[Opening Given data section]

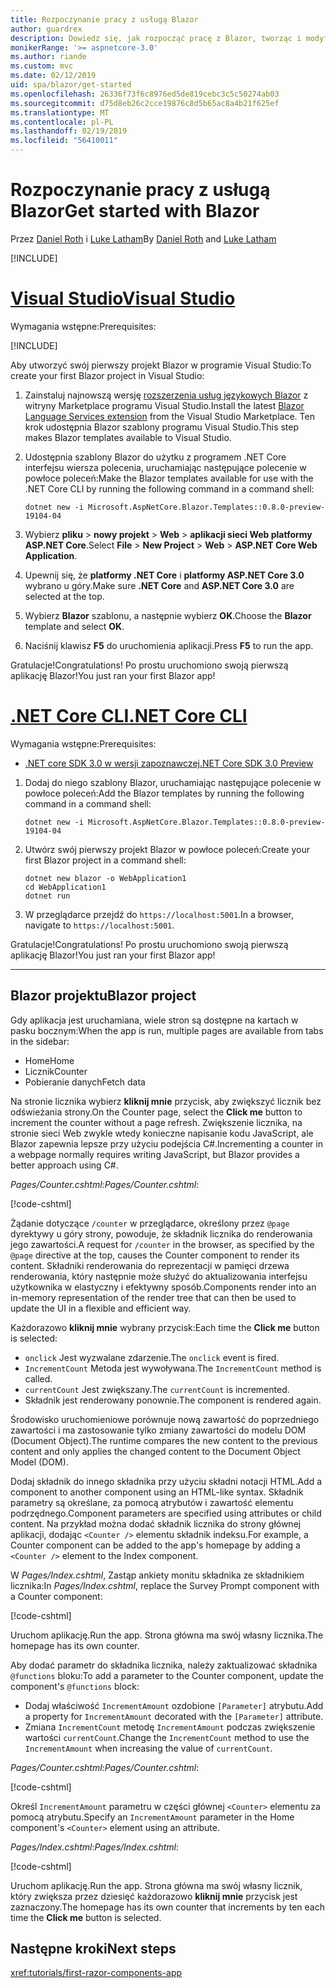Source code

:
 ```yaml
---
title: Rozpoczynanie pracy z usługą Blazor
author: guardrex
description: Dowiedz się, jak rozpocząć pracę z Blazor, tworząc i modyfikując projekt Blazor.
monikerRange: '>= aspnetcore-3.0'
ms.author: riande
ms.custom: mvc
ms.date: 02/12/2019
uid: spa/blazor/get-started
ms.openlocfilehash: 26336f73f6c8976ed5de819cebc3c5c50274ab03
ms.sourcegitcommit: d75d8eb26c2cce19876c8d5b65ac8a4b21f625ef
ms.translationtype: MT
ms.contentlocale: pl-PL
ms.lasthandoff: 02/19/2019
ms.locfileid: "56410011"
---
```

# <a name="get-started-with-blazor"></a><span data-ttu-id="24d25-103">Rozpoczynanie pracy z usługą Blazor</span><span class="sxs-lookup"><span data-stu-id="24d25-103">Get started with Blazor</span></span>

<span data-ttu-id="24d25-104">Przez [Daniel Roth](https://github.com/danroth27) i [Luke Latham](https://github.com/guardrex)</span><span class="sxs-lookup"><span data-stu-id="24d25-104">By [Daniel Roth](https://github.com/danroth27) and [Luke Latham](https://github.com/guardrex)</span></span>

[!INCLUDE[](~/includes/razor-components-preview-notice.md)]

# <a name="visual-studiotabvisual-studio"></a>[<span data-ttu-id="24d25-105">Visual Studio</span><span class="sxs-lookup"><span data-stu-id="24d25-105">Visual Studio</span></span>](#tab/visual-studio)

<span data-ttu-id="24d25-106">Wymagania wstępne:</span><span class="sxs-lookup"><span data-stu-id="24d25-106">Prerequisites:</span></span>

[!INCLUDE[](~/includes/net-core-prereqs-vs-3.0.md)]

<span data-ttu-id="24d25-107">Aby utworzyć swój pierwszy projekt Blazor w programie Visual Studio:</span><span class="sxs-lookup"><span data-stu-id="24d25-107">To create your first Blazor project in Visual Studio:</span></span>

1. <span data-ttu-id="24d25-108">Zainstaluj najnowszą wersję [rozszerzenia usług językowych Blazor](https://go.microsoft.com/fwlink/?linkid=870389) z witryny Marketplace programu Visual Studio.</span><span class="sxs-lookup"><span data-stu-id="24d25-108">Install the latest [Blazor Language Services extension](https://go.microsoft.com/fwlink/?linkid=870389) from the Visual Studio Marketplace.</span></span> <span data-ttu-id="24d25-109">Ten krok udostępnia Blazor szablony programu Visual Studio.</span><span class="sxs-lookup"><span data-stu-id="24d25-109">This step makes Blazor templates available to Visual Studio.</span></span>
1. <span data-ttu-id="24d25-110">Udostępnia szablony Blazor do użytku z programem .NET Core interfejsu wiersza polecenia, uruchamiając następujące polecenie w powłoce poleceń:</span><span class="sxs-lookup"><span data-stu-id="24d25-110">Make the Blazor templates available for use with the .NET Core CLI by running the following command in a command shell:</span></span>

   ```console
   dotnet new -i Microsoft.AspNetCore.Blazor.Templates::0.8.0-preview-19104-04
   ```

1. <span data-ttu-id="24d25-111">Wybierz **pliku** > **nowy projekt** > **Web** > **aplikacji sieci Web platformy ASP.NET Core**.</span><span class="sxs-lookup"><span data-stu-id="24d25-111">Select **File** > **New Project** > **Web** > **ASP.NET Core Web Application**.</span></span>
1. <span data-ttu-id="24d25-112">Upewnij się, że **platformy .NET Core** i **platformy ASP.NET Core 3.0** wybrano u góry.</span><span class="sxs-lookup"><span data-stu-id="24d25-112">Make sure **.NET Core** and **ASP.NET Core 3.0** are selected at the top.</span></span>
1. <span data-ttu-id="24d25-113">Wybierz **Blazor** szablonu, a następnie wybierz **OK**.</span><span class="sxs-lookup"><span data-stu-id="24d25-113">Choose the **Blazor** template and select **OK**.</span></span>
1. <span data-ttu-id="24d25-114">Naciśnij klawisz **F5** do uruchomienia aplikacji.</span><span class="sxs-lookup"><span data-stu-id="24d25-114">Press **F5** to run the app.</span></span>

<span data-ttu-id="24d25-115">Gratulacje!</span><span class="sxs-lookup"><span data-stu-id="24d25-115">Congratulations!</span></span> <span data-ttu-id="24d25-116">Po prostu uruchomiono swoją pierwszą aplikację Blazor!</span><span class="sxs-lookup"><span data-stu-id="24d25-116">You just ran your first Blazor app!</span></span>

<!--

# [Visual Studio Code](#tab/visual-studio-code)

Prerequisites:

[!INCLUDE[](~/includes/net-core-prereqs-vsc-3.0.md)]

To create your first Blazor project in Visual Studio Code:

1. Execute the following command in a command shell:

   ```console
   dotnet new blazor -o WebApplication1
   ```

1. Open the *WebApplication1* folder in Visual Studio Code.

1. Visual Studio code offers to create assets to build and debug the app, which includes the *tasks.json* and *launch.json* files. Select **Yes** to add the assets.

1. Execute the app using the Visual Studio Code debugger.

1. In a browser, navigate to `https://localhost:5001`.

Congratulations! You just ran your first Blazor app!

# [Visual Studio for Mac](#tab/visual-studio-mac)

.NET Core 3.0 will be supported with Visual Studio for Mac version 8.0 or later. Visual Studio for Mac version 8.0 Preview isn't available at this time.

Use the [.NET Core CLI version of this topic](xref:razor-components/get-started?tabs=netcore-cli) on macOS.

[!INCLUDE[](~/includes/net-core-prereqs-mac-3.0.md)]

To create your first project Blazor project in Visual Studio for Mac:

1. Select **File** > **New Solution** or **New Project**.
1. In the sidebar, select **.NET Core** > **App**.
1. Select **Blazor** and select **Next**.
1. The **Target Framework** defaults to **.NET Core 3.0**. Select **Next**.
1. In the **Project Name** field, enter `WebApplication1`. Select **Create**.
1. Select **Run** > **Run Without Debugging** to run the app *without the debugger*. Running with the debugger isn't supported at this time.

Congratulations! You just ran your first Blazor app!
-->

# <a name="net-core-clitabnetcore-cli"></a>[<span data-ttu-id="24d25-117">.NET Core CLI</span><span class="sxs-lookup"><span data-stu-id="24d25-117">.NET Core CLI</span></span>](#tab/netcore-cli/)

<span data-ttu-id="24d25-118">Wymagania wstępne:</span><span class="sxs-lookup"><span data-stu-id="24d25-118">Prerequisites:</span></span>

* [<span data-ttu-id="24d25-119">.NET core SDK 3.0 w wersji zapoznawczej</span><span class="sxs-lookup"><span data-stu-id="24d25-119">.NET Core SDK 3.0 Preview</span></span>](https://dotnet.microsoft.com/download/dotnet-core/3.0)

1. <span data-ttu-id="24d25-120">Dodaj do niego szablony Blazor, uruchamiając następujące polecenie w powłoce poleceń:</span><span class="sxs-lookup"><span data-stu-id="24d25-120">Add the Blazor templates by running the following command in a command shell:</span></span>

   ```console
   dotnet new -i Microsoft.AspNetCore.Blazor.Templates::0.8.0-preview-19104-04
   ```

1. <span data-ttu-id="24d25-121">Utwórz swój pierwszy projekt Blazor w powłoce poleceń:</span><span class="sxs-lookup"><span data-stu-id="24d25-121">Create your first Blazor project in a command shell:</span></span>

   ```console
   dotnet new blazor -o WebApplication1
   cd WebApplication1
   dotnet run
   ```

1. <span data-ttu-id="24d25-122">W przeglądarce przejdź do `https://localhost:5001`.</span><span class="sxs-lookup"><span data-stu-id="24d25-122">In a browser, navigate to `https://localhost:5001`.</span></span>

<span data-ttu-id="24d25-123">Gratulacje!</span><span class="sxs-lookup"><span data-stu-id="24d25-123">Congratulations!</span></span> <span data-ttu-id="24d25-124">Po prostu uruchomiono swoją pierwszą aplikację Blazor!</span><span class="sxs-lookup"><span data-stu-id="24d25-124">You just ran your first Blazor app!</span></span>

---

## <a name="blazor-project"></a><span data-ttu-id="24d25-125">Blazor projektu</span><span class="sxs-lookup"><span data-stu-id="24d25-125">Blazor project</span></span>

<span data-ttu-id="24d25-126">Gdy aplikacja jest uruchamiana, wiele stron są dostępne na kartach w pasku bocznym:</span><span class="sxs-lookup"><span data-stu-id="24d25-126">When the app is run, multiple pages are available from tabs in the sidebar:</span></span>

* <span data-ttu-id="24d25-127">Home</span><span class="sxs-lookup"><span data-stu-id="24d25-127">Home</span></span>
* <span data-ttu-id="24d25-128">Licznik</span><span class="sxs-lookup"><span data-stu-id="24d25-128">Counter</span></span>
* <span data-ttu-id="24d25-129">Pobieranie danych</span><span class="sxs-lookup"><span data-stu-id="24d25-129">Fetch data</span></span>

<span data-ttu-id="24d25-130">Na stronie licznika wybierz **kliknij mnie** przycisk, aby zwiększyć licznik bez odświeżania strony.</span><span class="sxs-lookup"><span data-stu-id="24d25-130">On the Counter page, select the **Click me** button to increment the counter without a page refresh.</span></span> <span data-ttu-id="24d25-131">Zwiększenie licznika, na stronie sieci Web zwykle wtedy konieczne napisanie kodu JavaScript, ale Blazor zapewnia lepsze przy użyciu podejścia C#.</span><span class="sxs-lookup"><span data-stu-id="24d25-131">Incrementing a counter in a webpage normally requires writing JavaScript, but Blazor provides a better approach using C#.</span></span>

<span data-ttu-id="24d25-132">*Pages/Counter.cshtml*:</span><span class="sxs-lookup"><span data-stu-id="24d25-132">*Pages/Counter.cshtml*:</span></span>

[!code-cshtml[](get-started/samples_snapshot/3.x/Counter1.cshtml)]

<span data-ttu-id="24d25-133">Żądanie dotyczące `/counter` w przeglądarce, określony przez `@page` dyrektywy u góry strony, powoduje, że składnik licznika do renderowania jego zawartości.</span><span class="sxs-lookup"><span data-stu-id="24d25-133">A request for `/counter` in the browser, as specified by the `@page` directive at the top, causes the Counter component to render its content.</span></span> <span data-ttu-id="24d25-134">Składniki renderowania do reprezentacji w pamięci drzewa renderowania, który następnie może służyć do aktualizowania interfejsu użytkownika w elastyczny i efektywny sposób.</span><span class="sxs-lookup"><span data-stu-id="24d25-134">Components render into an in-memory representation of the render tree that can then be used to update the UI in a flexible and efficient way.</span></span>

<span data-ttu-id="24d25-135">Każdorazowo **kliknij mnie** wybrany przycisk:</span><span class="sxs-lookup"><span data-stu-id="24d25-135">Each time the **Click me** button is selected:</span></span>

* <span data-ttu-id="24d25-136">`onclick` Jest wyzwalane zdarzenie.</span><span class="sxs-lookup"><span data-stu-id="24d25-136">The `onclick` event is fired.</span></span>
* <span data-ttu-id="24d25-137">`IncrementCount` Metoda jest wywoływana.</span><span class="sxs-lookup"><span data-stu-id="24d25-137">The `IncrementCount` method is called.</span></span>
* <span data-ttu-id="24d25-138">`currentCount` Jest zwiększany.</span><span class="sxs-lookup"><span data-stu-id="24d25-138">The `currentCount` is incremented.</span></span>
* <span data-ttu-id="24d25-139">Składnik jest renderowany ponownie.</span><span class="sxs-lookup"><span data-stu-id="24d25-139">The component is rendered again.</span></span>

<span data-ttu-id="24d25-140">Środowisko uruchomieniowe porównuje nową zawartość do poprzedniego zawartości i ma zastosowanie tylko zmiany zawartości do modelu DOM (Document Object).</span><span class="sxs-lookup"><span data-stu-id="24d25-140">The runtime compares the new content to the previous content and only applies the changed content to the Document Object Model (DOM).</span></span>

<span data-ttu-id="24d25-141">Dodaj składnik do innego składnika przy użyciu składni notacji HTML.</span><span class="sxs-lookup"><span data-stu-id="24d25-141">Add a component to another component using an HTML-like syntax.</span></span> <span data-ttu-id="24d25-142">Składnik parametry są określane, za pomocą atrybutów i zawartość elementu podrzędnego.</span><span class="sxs-lookup"><span data-stu-id="24d25-142">Component parameters are specified using attributes or child content.</span></span> <span data-ttu-id="24d25-143">Na przykład można dodać składnik licznika do strony głównej aplikacji, dodając `<Counter />` elementu składnik indeksu.</span><span class="sxs-lookup"><span data-stu-id="24d25-143">For example, a Counter component can be added to the app's homepage by adding a `<Counter />` element to the Index component.</span></span>

<span data-ttu-id="24d25-144">W *Pages/Index.cshtml*, Zastąp ankiety monitu składnika ze składnikiem licznika:</span><span class="sxs-lookup"><span data-stu-id="24d25-144">In *Pages/Index.cshtml*, replace the Survey Prompt component with a Counter component:</span></span>

[!code-cshtml[](get-started/samples_snapshot/3.x/Index1.cshtml?highlight=7)]

<span data-ttu-id="24d25-145">Uruchom aplikację.</span><span class="sxs-lookup"><span data-stu-id="24d25-145">Run the app.</span></span> <span data-ttu-id="24d25-146">Strona główna ma swój własny licznika.</span><span class="sxs-lookup"><span data-stu-id="24d25-146">The homepage has its own counter.</span></span>

<span data-ttu-id="24d25-147">Aby dodać parametr do składnika licznika, należy zaktualizować składnika `@functions` bloku:</span><span class="sxs-lookup"><span data-stu-id="24d25-147">To add a parameter to the Counter component, update the component's `@functions` block:</span></span>

* <span data-ttu-id="24d25-148">Dodaj właściwość `IncrementAmount` ozdobione `[Parameter]` atrybutu.</span><span class="sxs-lookup"><span data-stu-id="24d25-148">Add a property for `IncrementAmount` decorated with the `[Parameter]` attribute.</span></span>
* <span data-ttu-id="24d25-149">Zmiana `IncrementCount` metodę `IncrementAmount` podczas zwiększenie wartości `currentCount`.</span><span class="sxs-lookup"><span data-stu-id="24d25-149">Change the `IncrementCount` method to use the `IncrementAmount` when increasing the value of `currentCount`.</span></span>

<span data-ttu-id="24d25-150">*Pages/Counter.cshtml*:</span><span class="sxs-lookup"><span data-stu-id="24d25-150">*Pages/Counter.cshtml*:</span></span>

[!code-cshtml[](get-started/samples_snapshot/3.x/Counter2.cshtml?highlight=4,8)]

<span data-ttu-id="24d25-151">Określ `IncrementAmount` parametru w części głównej `<Counter>` elementu za pomocą atrybutu.</span><span class="sxs-lookup"><span data-stu-id="24d25-151">Specify an `IncrementAmount` parameter in the Home component's `<Counter>` element using an attribute.</span></span>

<span data-ttu-id="24d25-152">*Pages/Index.cshtml*:</span><span class="sxs-lookup"><span data-stu-id="24d25-152">*Pages/Index.cshtml*:</span></span>

[!code-cshtml[](get-started/samples_snapshot/3.x/Index2.cshtml)]

<span data-ttu-id="24d25-153">Uruchom aplikację.</span><span class="sxs-lookup"><span data-stu-id="24d25-153">Run the app.</span></span> <span data-ttu-id="24d25-154">Strona główna ma swój własny licznik, który zwiększa przez dziesięć każdorazowo **kliknij mnie** przycisk jest zaznaczony.</span><span class="sxs-lookup"><span data-stu-id="24d25-154">The homepage has its own counter that increments by ten each time the **Click me** button is selected.</span></span>

## <a name="next-steps"></a><span data-ttu-id="24d25-155">Następne kroki</span><span class="sxs-lookup"><span data-stu-id="24d25-155">Next steps</span></span>

<xref:tutorials/first-razor-components-app>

[Closing Given data section]

▸ **Work to be completed**
The lines from the top of the data above through the one holding "[!INCLUDE[](~/includes/razor-components-preview-notice.md)]" are to be repeated exactly, and only those, with no pictures.

▸ **Response**
Source code

:
 ```yaml
---
title: Rozpoczynanie pracy z usługą Blazor
author: guardrex
description: Dowiedz się, jak rozpocząć pracę z Blazor, tworząc i modyfikując projekt Blazor.
monikerRange: '>= aspnetcore-3.0'
ms.author: riande
ms.custom: mvc
ms.date: 02/12/2019
uid: spa/blazor/get-started
ms.openlocfilehash: 26336f73f6c8976ed5de819cebc3c5c50274ab03
ms.sourcegitcommit: d75d8eb26c2cce19876c8d5b65ac8a4b21f625ef
ms.translationtype: MT
ms.contentlocale: pl-PL
ms.lasthandoff: 02/19/2019
ms.locfileid: "56410011"
---
```

# <a name="get-started-with-blazor"></a><span data-ttu-id="24d25-103">Rozpoczynanie pracy z usługą Blazor</span><span class="sxs-lookup"><span data-stu-id="24d25-103">Get started with Blazor</span></span>

<span data-ttu-id="24d25-104">Przez [Daniel Roth](https://github.com/danroth27) i [Luke Latham](https://github.com/guardrex)</span><span class="sxs-lookup"><span data-stu-id="24d25-104">By [Daniel Roth](https://github.com/danroth27) and [Luke Latham](https://github.com/guardrex)</span></span>

[!INCLUDE[](~/includes/razor-components-preview-notice.md)]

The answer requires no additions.